The wonga wonga in North Hollywood is being grown as a hedge, and I doubt that its wood will be turned into woomeras. In Australia, a 2-foot handheld woomera is crafted primarily to catapult spears but has other uses, too, and serves as a primitive sort of Swiss Army Knife. Its hollowed out portion can hold moisture-laden plants, whose water is sucked out as refreshment on a hot day, and other food items. A sharpened stone, at the tip of the woomera, serves as a cutting tool for slicing up food, wild game and wood for kindling. Finally, woomeras may be used as shields against boomerangs and other projectiles.
A noteworthy birthday floral bouquet
On her birthday, my wife received several gifts that included notable floral fare. A bouquet of roses was accented with a type of sea lavender or statice that is seldom found in nurseries, even though it is relatively easy to grow. Florist’s statice (Limonium platyphyllum)produces delicate sprays of papery bluish lavender flowers that can last for months in dry arrangements. As a garden perennial, it may persist for years. Gardeners are more familiar with common sea lavender (Limonium perezii), which possesses larger inflorescences and cabbage leaves. Sea lavenders are durable, water-thrifty plants. Indigenous to the Canary Islands, sea lavenders are halophytes, or salt-tolerant plants, and they have naturalized all along the California coast, sprouting up as volunteers on bluffs overlooking the ocean.
Baby’s breath (Gypsophila paniculata)is a staple of the floral trade, and I am curious as to why it has not found its way into our gardens. It would grow fine as a full-sun perennial under average Valley growing conditions, albeit requiring more water than drought-tolerant selections. I have only seen baby’s breath available in seed packets and never as a containerized plant, but perhaps some enterprising nursery will consider growing it.
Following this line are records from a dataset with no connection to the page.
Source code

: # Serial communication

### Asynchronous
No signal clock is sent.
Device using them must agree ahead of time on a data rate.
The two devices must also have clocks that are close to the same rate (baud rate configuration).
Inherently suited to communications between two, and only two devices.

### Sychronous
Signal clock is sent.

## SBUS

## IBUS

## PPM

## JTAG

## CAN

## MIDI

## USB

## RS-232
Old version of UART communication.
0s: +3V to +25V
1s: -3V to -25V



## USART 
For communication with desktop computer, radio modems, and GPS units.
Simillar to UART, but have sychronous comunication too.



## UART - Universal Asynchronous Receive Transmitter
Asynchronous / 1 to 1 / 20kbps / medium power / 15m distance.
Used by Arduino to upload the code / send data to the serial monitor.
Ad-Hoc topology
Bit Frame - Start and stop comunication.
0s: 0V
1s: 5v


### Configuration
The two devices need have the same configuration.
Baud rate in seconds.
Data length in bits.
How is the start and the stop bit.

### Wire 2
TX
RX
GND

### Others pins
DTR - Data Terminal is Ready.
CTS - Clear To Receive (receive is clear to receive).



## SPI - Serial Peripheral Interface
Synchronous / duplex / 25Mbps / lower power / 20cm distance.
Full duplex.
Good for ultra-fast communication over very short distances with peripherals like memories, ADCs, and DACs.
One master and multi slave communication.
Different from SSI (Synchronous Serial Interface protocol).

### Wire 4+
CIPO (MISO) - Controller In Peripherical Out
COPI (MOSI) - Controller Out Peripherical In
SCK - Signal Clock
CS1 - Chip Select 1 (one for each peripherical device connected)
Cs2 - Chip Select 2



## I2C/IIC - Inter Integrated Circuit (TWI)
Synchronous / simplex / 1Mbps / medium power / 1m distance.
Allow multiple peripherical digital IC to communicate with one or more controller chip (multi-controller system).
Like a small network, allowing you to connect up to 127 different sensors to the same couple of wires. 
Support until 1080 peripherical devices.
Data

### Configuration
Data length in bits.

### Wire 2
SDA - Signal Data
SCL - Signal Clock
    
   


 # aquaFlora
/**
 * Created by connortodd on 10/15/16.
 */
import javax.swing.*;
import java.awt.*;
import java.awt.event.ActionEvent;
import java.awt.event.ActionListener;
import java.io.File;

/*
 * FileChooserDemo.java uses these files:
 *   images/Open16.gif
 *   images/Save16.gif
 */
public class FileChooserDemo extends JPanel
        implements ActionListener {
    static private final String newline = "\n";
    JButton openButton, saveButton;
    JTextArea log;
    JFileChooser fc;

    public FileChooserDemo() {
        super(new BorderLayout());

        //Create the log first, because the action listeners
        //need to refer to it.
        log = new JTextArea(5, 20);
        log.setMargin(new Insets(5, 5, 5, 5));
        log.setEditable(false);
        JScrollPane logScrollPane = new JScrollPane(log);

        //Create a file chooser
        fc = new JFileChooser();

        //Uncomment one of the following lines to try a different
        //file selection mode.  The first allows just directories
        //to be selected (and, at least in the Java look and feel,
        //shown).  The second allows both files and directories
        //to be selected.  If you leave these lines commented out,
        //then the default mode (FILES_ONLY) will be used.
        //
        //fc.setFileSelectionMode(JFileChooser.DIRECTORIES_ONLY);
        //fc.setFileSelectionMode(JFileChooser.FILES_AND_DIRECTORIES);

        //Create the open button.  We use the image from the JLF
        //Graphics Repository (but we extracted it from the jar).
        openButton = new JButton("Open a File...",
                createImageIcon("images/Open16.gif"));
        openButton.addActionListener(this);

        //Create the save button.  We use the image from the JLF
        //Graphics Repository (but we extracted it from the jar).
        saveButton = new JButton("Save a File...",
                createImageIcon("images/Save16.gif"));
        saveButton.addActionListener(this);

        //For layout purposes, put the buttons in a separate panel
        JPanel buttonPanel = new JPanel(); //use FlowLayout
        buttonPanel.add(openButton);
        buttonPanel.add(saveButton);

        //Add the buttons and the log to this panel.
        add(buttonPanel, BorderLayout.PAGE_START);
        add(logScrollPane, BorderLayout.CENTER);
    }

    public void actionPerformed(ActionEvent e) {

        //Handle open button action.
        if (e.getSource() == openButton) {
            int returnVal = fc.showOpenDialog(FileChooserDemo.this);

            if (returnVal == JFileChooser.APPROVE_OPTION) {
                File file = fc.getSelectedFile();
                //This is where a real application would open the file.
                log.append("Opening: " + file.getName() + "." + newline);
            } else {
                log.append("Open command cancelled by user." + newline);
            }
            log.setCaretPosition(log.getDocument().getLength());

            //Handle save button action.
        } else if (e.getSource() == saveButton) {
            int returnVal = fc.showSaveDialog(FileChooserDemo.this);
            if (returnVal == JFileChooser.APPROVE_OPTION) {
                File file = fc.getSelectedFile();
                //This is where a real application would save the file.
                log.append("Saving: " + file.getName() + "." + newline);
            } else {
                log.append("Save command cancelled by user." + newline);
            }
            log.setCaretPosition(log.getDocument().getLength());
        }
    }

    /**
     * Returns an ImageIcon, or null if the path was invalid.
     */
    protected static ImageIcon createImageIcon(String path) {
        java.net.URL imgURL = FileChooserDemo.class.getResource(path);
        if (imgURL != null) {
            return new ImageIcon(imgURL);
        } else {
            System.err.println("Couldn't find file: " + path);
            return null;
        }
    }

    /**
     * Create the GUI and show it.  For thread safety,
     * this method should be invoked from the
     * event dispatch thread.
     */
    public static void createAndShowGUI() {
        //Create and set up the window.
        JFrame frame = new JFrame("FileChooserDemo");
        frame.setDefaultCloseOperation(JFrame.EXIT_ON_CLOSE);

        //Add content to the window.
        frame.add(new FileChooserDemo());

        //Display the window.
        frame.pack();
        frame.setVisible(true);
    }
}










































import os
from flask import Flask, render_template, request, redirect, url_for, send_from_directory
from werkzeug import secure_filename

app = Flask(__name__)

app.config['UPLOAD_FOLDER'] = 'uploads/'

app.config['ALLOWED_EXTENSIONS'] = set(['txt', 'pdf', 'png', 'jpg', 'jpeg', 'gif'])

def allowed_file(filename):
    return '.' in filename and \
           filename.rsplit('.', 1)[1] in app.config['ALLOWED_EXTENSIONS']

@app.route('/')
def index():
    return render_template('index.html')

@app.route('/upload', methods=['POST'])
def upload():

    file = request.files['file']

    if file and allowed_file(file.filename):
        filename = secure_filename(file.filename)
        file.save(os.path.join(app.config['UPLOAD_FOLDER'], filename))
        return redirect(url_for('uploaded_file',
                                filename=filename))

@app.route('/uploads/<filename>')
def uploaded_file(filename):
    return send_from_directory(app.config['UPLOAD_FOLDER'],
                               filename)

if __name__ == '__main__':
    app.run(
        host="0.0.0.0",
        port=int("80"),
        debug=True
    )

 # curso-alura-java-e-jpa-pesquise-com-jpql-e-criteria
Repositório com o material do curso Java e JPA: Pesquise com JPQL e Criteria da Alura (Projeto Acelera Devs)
Who wouldn’t want baby’s breath in their garden? They are botanical kin to the Dianthus genus, which includes sweet Williams, Chinese pinks and carnations.
Most gardeners are familiar with white calla lilies (Zantedeschia aethiopica), but fewer may have seen golden calla (Zantedeschia elliottiana). The reason for this is that golden calla, in the manner of other colorful cannas, grow from tender rhizomes that rot if left in the ground after spathes, their colorful and curvaceous, modified leaves that are mistaken for flowers, and foliage disappear. To remedy this problem, lift rhizomes after leaves die back and store them in a cool, dry storage shed or garage until next February. Then you can replant them and enjoy another season of color.
Classic white Easter lilies (Lilium longiflorum), planted in the garden, should rebloom for several years, at least. Again, to ensure longevity, lift bulbs after leaves disappear and store until late winter when they can be planted out in the garden once again.